Pour arracher véritablement les étudiants à l'influence néfaste du « vote utile » donc, il ne suffit pas de leur demander de se ranger derrière un candidat plus petit aux idées meilleures ! Nous avons pris le parti de combattre ce mal à la racine, en combattant pied-à-pied la dépolitisation du milieu étudiant. Au mois de septembre, nous avons lancé notre campagne pour la nationalisation du logement étudiant. Cette campagne qui pose la nécessité de sortir ce besoin fondamental des logiques de marché, qui met le pouvoir étudiant sur le contrôle des loyers au cœur de la réponse à nos besoins fondamentaux, qui a été élaborée collectivement avec tous les étudiants et acteurs qui le souhaitaient, nous a permis de taper juste dès la rentrée universitaire.
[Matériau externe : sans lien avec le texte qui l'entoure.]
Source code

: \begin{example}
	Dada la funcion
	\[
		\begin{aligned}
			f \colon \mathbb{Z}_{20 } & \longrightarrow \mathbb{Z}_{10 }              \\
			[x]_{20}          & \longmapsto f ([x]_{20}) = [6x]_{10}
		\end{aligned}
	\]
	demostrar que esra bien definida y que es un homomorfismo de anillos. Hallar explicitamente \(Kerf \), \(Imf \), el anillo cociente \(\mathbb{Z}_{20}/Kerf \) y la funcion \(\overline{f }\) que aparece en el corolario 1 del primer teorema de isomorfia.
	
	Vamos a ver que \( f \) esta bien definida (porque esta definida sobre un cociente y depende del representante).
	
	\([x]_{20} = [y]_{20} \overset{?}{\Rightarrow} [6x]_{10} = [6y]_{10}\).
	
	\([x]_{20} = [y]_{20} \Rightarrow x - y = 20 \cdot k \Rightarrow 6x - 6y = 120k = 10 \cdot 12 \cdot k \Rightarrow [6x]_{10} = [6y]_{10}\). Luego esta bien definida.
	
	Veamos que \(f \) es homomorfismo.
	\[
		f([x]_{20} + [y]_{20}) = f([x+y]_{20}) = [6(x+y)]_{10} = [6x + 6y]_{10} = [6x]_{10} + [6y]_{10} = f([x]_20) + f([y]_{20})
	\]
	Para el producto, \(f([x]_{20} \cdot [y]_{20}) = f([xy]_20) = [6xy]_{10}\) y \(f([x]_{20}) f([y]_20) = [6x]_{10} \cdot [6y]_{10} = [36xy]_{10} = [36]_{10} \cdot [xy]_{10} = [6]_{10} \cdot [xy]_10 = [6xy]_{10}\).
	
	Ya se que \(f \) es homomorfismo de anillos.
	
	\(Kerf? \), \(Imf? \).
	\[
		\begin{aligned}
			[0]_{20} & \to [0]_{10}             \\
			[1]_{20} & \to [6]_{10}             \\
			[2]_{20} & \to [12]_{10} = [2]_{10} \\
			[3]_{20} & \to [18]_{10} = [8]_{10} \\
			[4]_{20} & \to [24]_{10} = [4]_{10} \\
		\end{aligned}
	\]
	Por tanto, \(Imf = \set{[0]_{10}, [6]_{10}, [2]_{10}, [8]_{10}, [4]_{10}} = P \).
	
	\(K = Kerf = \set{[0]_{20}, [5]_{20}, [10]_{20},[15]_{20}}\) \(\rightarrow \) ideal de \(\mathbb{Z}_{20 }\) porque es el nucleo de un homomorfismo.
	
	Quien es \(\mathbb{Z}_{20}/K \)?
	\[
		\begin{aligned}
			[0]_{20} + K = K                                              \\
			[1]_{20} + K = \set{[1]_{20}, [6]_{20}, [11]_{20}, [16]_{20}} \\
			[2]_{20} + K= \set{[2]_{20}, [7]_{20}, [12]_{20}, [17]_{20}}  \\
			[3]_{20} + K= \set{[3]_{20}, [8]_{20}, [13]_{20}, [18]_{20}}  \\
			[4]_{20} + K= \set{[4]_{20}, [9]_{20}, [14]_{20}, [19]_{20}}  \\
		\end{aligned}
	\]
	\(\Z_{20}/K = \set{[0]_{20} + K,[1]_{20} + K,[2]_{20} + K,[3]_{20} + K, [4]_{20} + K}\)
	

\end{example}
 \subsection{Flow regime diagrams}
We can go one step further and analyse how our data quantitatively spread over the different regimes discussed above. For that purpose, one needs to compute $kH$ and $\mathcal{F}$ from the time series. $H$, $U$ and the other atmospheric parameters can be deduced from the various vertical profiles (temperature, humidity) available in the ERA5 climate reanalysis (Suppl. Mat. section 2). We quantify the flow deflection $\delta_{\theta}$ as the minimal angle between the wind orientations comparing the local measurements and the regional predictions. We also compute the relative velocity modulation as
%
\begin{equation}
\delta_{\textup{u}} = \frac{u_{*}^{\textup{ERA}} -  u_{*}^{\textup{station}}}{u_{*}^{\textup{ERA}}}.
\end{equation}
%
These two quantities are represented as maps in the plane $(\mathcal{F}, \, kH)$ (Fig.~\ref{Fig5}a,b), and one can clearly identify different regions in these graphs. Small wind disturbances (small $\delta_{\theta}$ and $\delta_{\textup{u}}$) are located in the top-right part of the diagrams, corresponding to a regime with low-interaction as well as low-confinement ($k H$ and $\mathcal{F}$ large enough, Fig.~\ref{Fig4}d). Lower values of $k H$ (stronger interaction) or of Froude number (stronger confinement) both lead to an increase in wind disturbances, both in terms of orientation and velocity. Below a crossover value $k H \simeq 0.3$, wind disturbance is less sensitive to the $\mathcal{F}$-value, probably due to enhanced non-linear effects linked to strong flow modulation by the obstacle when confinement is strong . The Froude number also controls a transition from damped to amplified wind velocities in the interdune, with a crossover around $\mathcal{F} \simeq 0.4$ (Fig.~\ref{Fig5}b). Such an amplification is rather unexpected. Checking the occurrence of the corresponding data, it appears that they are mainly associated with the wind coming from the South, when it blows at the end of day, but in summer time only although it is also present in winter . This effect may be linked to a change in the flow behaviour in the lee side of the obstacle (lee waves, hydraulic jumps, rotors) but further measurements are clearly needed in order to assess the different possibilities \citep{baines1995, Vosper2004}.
Il ne nous a fallu que quelques semaines pour recueillir plus de 20 000 signatures, des milliers d'étudiants se rassemblant en comité de résidence, organisant des actions coup de poing devant les CROUS et les agences de location privées sous le mot d'ordre « Ni précarité, Ni charité, des logements pour étudier ! » Quelques semaines plus tard, nous subissions le défaut de paiement des bourses, plongeant les étudiants dans une catastrophe sanitaire et sociale d'ampleur, allant jusqu'à provoquer des suicides. Une fois encore, les étudiants se sont saisis des comités de résidence pour lutter, et exiger que justice soit faite. « Ma bourse attendra ? Le paiement de mon loyer aussi ! » disaient les étudiants mobilisés de Toulouse et Bordeaux, « Pas de bourse : Pas de ticket CROUS ! » clamaient les étudiants lillois, organisant des actions  resto U gratuit . Nous avons ainsi poussé les étudiants à s'exprimer par eux-mêmes, à entrer en lutte pour affirmer qu'ils sont pleinement légitimes pour définir leurs besoins et la manière d'y répondre. C'est ainsi que les députés du Parti communiste et du Parti de Gauche ont répondu à notre appel avec leur projet de loi cadre sur la jeunesse, où figurent les revendications du semestre dernier, pour de vraies qualifications, pour l'accès à la santé, pour la nationalisation du logement étudiant, pour le droit au travail, aux transports. Le gouvernement nous impose la précarité, les étudiants répondent : sécurité d'accès à la formation, assez d'être de la chair à patron, assez de profits sur notre dos !

 

Si la campagne du Front de gauche rencontre un fort succès chez les étudiants, c'est qu'elle permet de poursuivre ce combat. Nous avons pu nous en emparer pleinement pour nous faire entendre plus fort, loin de nous ranger derrière un homme providentiel. Les mobilisations sur le logement étudiant se poursuivent en lien avec la campagne, et dans le cadre de la semaine de la pensée marxiste, nous avons pu organiser des débats avec des intellectuels et enseignants-chercheurs sur tout le territoire, d'Yvon Quiniou à Jean Salem, en passant par Ivan Lavallée et Patrick Tort. Pour combattre les logiques de casse de l'enseignement supérieur en tant que lieu de vie et d'esprit critique, nous n'attendons pas de miracle, et poussons les étudiants à agir par eux-mêmes sur le cours des choses. C'est au fil de la réussite de ces initiatives que les étudiants ont la démonstration concrète que la messe n'est pas dite, et que l'avenir nous appartient pleinement. Bien au delà des élections, notre milieu a envie d'en découdre, il a besoin de repartir à la conquête sociale. De la rue aux urnes, et des urnes à la rue, à la rentrée c'est décidé, on reprend le pouvoir ! 

*Marion Guenot est secrétaire nationale de l’union des étudiants communistes.